A new Rasmussen poll shows strong majorities favor saying “Merry Christmas,” celebrating Christmas in public schools, and religious displays in public areas. But Hollywood sees that old-time religion as a relentless nightmare of oppression. Christmas makes them want to tear the roof off of a Nativity set. They vent through the vehicle they know will resonate: entertainment television. Here it is, no-holds barred hostility, starting with Santa.
1. On Fox’s Family Guy, a shopping-mall Santa Claus rocks a high-school girl to orgasm on his lap. After she searches at all the local malls until she finds her creepy Claus, this stranger offers her a speech about her new sexual discovery, and suggestively tells her “I know what each and every person needs for Christmas.”
2. On Comedy Central’s South Park, Santa Claus wreaks havoc on the town by banning alcohol (to stop drunk driving accidents), and then he bans marijuana that had been laced with cocaine (which led to more accidents). So the man making the cocaine-laced pot starts selling pure cocaine, which leads to Santa sneaking into all the homes at night to steal all of that drug. Finally this drug dealer convinces Santa to try the cocaine, and Santa marveled at how “clean” it was. Then Jesus appears, and Santa offers him the cocaine. “It’s a good high,” Jesus agrees, so he performs a “Christmas miracle,” making the cocaine fall like snow over the town so everyone could enjoy the addictive drugs.

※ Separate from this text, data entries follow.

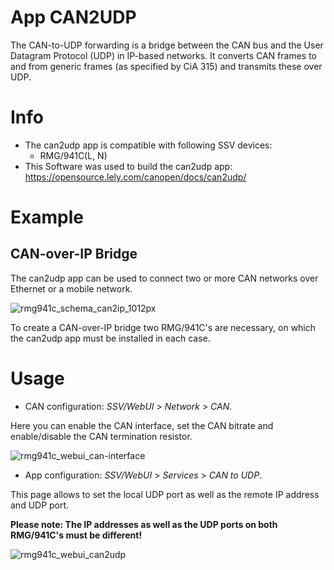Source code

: # App CAN2UDP

The CAN-to-UDP forwarding is a bridge between the CAN bus and the User Datagram Protocol (UDP) in IP-based networks. It converts CAN frames to and from generic frames (as specified by CiA 315) and transmits these over UDP.  

# Info
- The can2udp app is compatible with following SSV devices:
  - RMG/941C(L, N)
- This Software was used to build the can2udp app: https://opensource.lely.com/canopen/docs/can2udp/

# Example
## CAN-over-IP Bridge
The can2udp app can be used to connect two or more CAN networks over Ethernet or a mobile network.

![rmg941c_schema_can2ip_1012px](https://user-images.githubusercontent.com/85748650/122586333-d429a600-d05c-11eb-86d8-7dc064e1ab5f.png)

To create a CAN-over-IP bridge two RMG/941C's are necessary, on which the can2udp app must be installed in each case.

# Usage

- CAN configuration: *SSV/WebUI* > *Network* > *CAN*.

Here you can enable the CAN interface, set the CAN bitrate and enable/disable the CAN termination resistor.

![rmg941c_webui_can-interface](https://user-images.githubusercontent.com/85748650/122253038-1bccf800-cecc-11eb-8ff1-5b0badc3b715.PNG)

- App configuration: *SSV/WebUI* > *Services* > *CAN to UDP*.

This page allows to set the local UDP port as well as the remote IP address and UDP port.

**Please note: The IP addresses as well as the UDP ports on both RMG/941C's must be different!**

![rmg941c_webui_can2udp](https://user-images.githubusercontent.com/85748650/122250012-99dbcf80-cec9-11eb-90c9-18190093ebc4.PNG)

Yes, ’tis the season to be bigoted, and yes, the Lord is the target.
3. Netflix put a sick twist on the Christmas movie by streaming a Brazilian comedy film called The First Temptation of Christ, about a homosexual Jesus going home for the holidays and introducing the rest of the Holy Family to his flamboyant new boyfriend Orlando.
That’s not enough, apparently. The 46-minute Christmas special also includes the Virgin Mary smoking a joint, the wise man Melchior hiring a prostitute, and Jesus getting high off “special tea.”
4. Showtime has rebooted the lesbian drama The L Word, which in its last iteration dreamed of aborting George W. Bush before he could become president. On the new series, a lesbian character shocks her lover by coming “out of the closet” to reveal she’s a minister of the (LGBT-oriented) Metropolitan Community Church. The lover is shocked: “You’re, like… married to Jesus, right?” The minister slyly answers “Yeah. I am. But it’s an open relationship. Sexually, I mean.”
It’s sad to say that all of this feels like recycled garbage. No one is thrilled by these shopworn atheist pranks. No news network finds any of this newsworthy. But the networks have found another outrage of interest and leapt on it.
This time it was the Hallmark Channel, perhaps the last “safe zone” for families honoring Christmas. The LGBT fascists declared war on the network after it failed to air an ad during their usual holiday fare for the wedding website Zola that featured lesbians kissing. The networks were completely in sync with their allies in the gay community. The Hallmark surrender came quickly, and everyone cheered.
So to sum up: turning Jesus into a gay druggie is not an outrage. Sparing a family audience from a lesbian kiss is an outrage. No wonder they’re upset when a Supreme Court justice says “Merry Christmas.”